Friday, August 12, 2005
Isn't it amazing that I can do anything I want with my life? Absolutely anything I feel like doing with it? I can turn it into the best possible human existence, or I can dwindle its importance to resemble an ant. (With all due respect to ants, but we humans passed that state long ago.)
Isn't it obvious that I know what helps and what hurts me? Yet why do I still choose to repeat some of the latter? Why don't I use more of my time in those thoughts, feelings, actions and other expressions to enhance myself to the max each day? Why do I have so much of my energy go into things that are not taking me anywhere? And thank God I do include activities in my busy weeks that help me evolve... but that isn't (or shouldn't) be an excuse to settle for less than my potential has to offer.
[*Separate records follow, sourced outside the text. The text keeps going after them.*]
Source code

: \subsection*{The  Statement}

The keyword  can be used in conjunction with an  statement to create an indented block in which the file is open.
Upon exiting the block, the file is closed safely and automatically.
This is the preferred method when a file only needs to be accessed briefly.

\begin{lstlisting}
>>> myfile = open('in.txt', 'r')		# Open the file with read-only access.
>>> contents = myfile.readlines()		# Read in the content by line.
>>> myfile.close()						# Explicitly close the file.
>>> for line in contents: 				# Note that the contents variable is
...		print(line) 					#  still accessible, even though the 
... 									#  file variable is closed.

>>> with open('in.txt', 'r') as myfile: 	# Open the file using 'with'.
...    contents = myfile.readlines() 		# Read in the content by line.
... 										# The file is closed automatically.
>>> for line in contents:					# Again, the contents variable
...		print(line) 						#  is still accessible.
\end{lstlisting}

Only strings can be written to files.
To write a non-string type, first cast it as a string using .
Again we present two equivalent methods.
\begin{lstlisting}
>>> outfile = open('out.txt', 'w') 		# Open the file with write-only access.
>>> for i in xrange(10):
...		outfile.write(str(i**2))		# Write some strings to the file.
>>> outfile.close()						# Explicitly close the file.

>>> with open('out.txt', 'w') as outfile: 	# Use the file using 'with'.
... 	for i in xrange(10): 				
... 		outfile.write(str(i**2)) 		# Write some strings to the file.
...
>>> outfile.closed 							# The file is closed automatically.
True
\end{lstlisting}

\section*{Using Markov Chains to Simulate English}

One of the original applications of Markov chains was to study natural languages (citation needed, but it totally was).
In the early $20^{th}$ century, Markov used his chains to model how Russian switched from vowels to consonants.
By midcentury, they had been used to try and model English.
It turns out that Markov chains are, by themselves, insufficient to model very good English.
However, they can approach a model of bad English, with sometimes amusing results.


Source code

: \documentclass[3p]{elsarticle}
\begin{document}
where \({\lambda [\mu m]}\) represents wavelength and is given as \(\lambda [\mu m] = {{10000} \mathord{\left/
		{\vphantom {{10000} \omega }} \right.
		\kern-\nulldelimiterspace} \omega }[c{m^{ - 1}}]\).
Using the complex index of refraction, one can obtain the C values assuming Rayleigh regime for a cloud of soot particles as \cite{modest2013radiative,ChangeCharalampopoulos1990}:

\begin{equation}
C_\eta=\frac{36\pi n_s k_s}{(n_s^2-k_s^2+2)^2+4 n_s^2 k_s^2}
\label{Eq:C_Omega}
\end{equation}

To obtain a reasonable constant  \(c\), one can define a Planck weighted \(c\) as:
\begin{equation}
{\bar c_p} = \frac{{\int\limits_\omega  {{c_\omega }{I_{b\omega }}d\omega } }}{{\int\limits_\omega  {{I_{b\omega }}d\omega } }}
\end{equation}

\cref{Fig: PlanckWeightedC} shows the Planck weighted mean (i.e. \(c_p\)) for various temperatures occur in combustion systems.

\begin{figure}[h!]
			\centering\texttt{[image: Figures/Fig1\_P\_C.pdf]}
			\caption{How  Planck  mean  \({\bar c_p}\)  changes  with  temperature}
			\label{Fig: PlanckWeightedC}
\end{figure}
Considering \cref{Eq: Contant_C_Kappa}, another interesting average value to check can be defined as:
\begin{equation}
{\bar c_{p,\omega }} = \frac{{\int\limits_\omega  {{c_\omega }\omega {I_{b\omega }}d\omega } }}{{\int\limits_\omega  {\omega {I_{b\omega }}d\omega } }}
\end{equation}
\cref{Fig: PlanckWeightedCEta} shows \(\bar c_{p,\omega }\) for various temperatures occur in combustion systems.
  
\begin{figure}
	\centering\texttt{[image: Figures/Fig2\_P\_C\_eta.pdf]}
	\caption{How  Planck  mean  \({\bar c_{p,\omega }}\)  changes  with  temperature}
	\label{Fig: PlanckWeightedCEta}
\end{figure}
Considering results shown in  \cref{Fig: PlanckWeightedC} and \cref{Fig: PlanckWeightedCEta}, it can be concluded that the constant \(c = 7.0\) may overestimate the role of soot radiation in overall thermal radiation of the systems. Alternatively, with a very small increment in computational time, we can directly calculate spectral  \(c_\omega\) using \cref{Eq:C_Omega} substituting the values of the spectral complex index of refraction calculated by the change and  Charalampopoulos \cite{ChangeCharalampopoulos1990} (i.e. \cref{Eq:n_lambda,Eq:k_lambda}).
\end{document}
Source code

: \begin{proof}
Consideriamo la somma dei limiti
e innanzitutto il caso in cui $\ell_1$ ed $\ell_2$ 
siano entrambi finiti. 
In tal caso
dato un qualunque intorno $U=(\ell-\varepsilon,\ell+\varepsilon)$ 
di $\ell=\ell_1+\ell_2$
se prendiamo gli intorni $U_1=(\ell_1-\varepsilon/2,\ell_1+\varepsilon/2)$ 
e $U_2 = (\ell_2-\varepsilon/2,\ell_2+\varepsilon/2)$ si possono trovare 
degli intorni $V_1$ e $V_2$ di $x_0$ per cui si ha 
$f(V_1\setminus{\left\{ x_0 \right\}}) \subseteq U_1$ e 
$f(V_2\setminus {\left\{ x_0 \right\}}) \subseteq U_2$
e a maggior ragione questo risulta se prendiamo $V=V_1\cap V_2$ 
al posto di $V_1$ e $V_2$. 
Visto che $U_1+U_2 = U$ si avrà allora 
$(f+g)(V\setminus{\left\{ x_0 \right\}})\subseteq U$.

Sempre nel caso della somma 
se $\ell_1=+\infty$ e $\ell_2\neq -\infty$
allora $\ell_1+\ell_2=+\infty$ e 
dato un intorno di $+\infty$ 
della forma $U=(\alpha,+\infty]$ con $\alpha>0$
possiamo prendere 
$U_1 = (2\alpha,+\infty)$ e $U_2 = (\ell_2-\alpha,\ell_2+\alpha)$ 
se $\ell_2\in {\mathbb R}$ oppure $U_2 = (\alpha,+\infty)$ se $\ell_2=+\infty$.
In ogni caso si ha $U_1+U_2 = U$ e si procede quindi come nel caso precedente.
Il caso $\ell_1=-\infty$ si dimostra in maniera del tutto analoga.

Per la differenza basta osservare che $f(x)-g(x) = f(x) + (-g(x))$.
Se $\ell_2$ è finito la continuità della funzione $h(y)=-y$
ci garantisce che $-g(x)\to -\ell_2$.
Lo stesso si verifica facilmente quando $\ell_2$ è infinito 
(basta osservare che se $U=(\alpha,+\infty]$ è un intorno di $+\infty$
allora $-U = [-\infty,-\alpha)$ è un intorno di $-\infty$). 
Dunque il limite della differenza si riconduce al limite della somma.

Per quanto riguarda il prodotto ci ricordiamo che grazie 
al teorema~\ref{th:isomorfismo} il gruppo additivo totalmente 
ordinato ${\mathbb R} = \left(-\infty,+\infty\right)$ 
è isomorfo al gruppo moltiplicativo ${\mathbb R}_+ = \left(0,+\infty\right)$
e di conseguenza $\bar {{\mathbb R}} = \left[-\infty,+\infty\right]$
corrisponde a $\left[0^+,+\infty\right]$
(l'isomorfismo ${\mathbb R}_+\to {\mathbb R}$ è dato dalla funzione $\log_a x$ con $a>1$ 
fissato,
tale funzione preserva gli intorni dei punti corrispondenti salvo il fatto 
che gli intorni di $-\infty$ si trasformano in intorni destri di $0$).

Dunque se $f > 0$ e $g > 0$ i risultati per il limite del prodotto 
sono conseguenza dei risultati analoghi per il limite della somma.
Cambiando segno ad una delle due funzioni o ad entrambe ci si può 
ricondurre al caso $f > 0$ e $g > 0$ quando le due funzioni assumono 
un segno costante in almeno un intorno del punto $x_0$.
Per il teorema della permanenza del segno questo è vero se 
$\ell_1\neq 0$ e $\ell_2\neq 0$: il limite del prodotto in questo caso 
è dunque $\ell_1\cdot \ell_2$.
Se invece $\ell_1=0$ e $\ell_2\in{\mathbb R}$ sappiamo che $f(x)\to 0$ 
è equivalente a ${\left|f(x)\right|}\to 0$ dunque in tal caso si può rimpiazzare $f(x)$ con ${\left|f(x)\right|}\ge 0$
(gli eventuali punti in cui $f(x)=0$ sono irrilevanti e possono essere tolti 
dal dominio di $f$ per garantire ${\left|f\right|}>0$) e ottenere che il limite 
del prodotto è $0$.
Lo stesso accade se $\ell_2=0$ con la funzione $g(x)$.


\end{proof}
It is, to a point, frustrating that it should be so spiderwebby to get out of these senseless cycles. And, again, I do recognize that I am way better off than before, that I deal with my imperfections with greater amounts of grace and self love, but oh dear. I've such a long way to go.
But the point is that I'm on the path, right? That I am more conscious now to detect when I'm thinking, feeling or acting in ways that are not pro becoming a better person. And when I catch myself in the midst, I can simply replace the thought, feeling or action with its positive equivalent, fully conscious that it's an ongoing process... and with lots & lots of patience.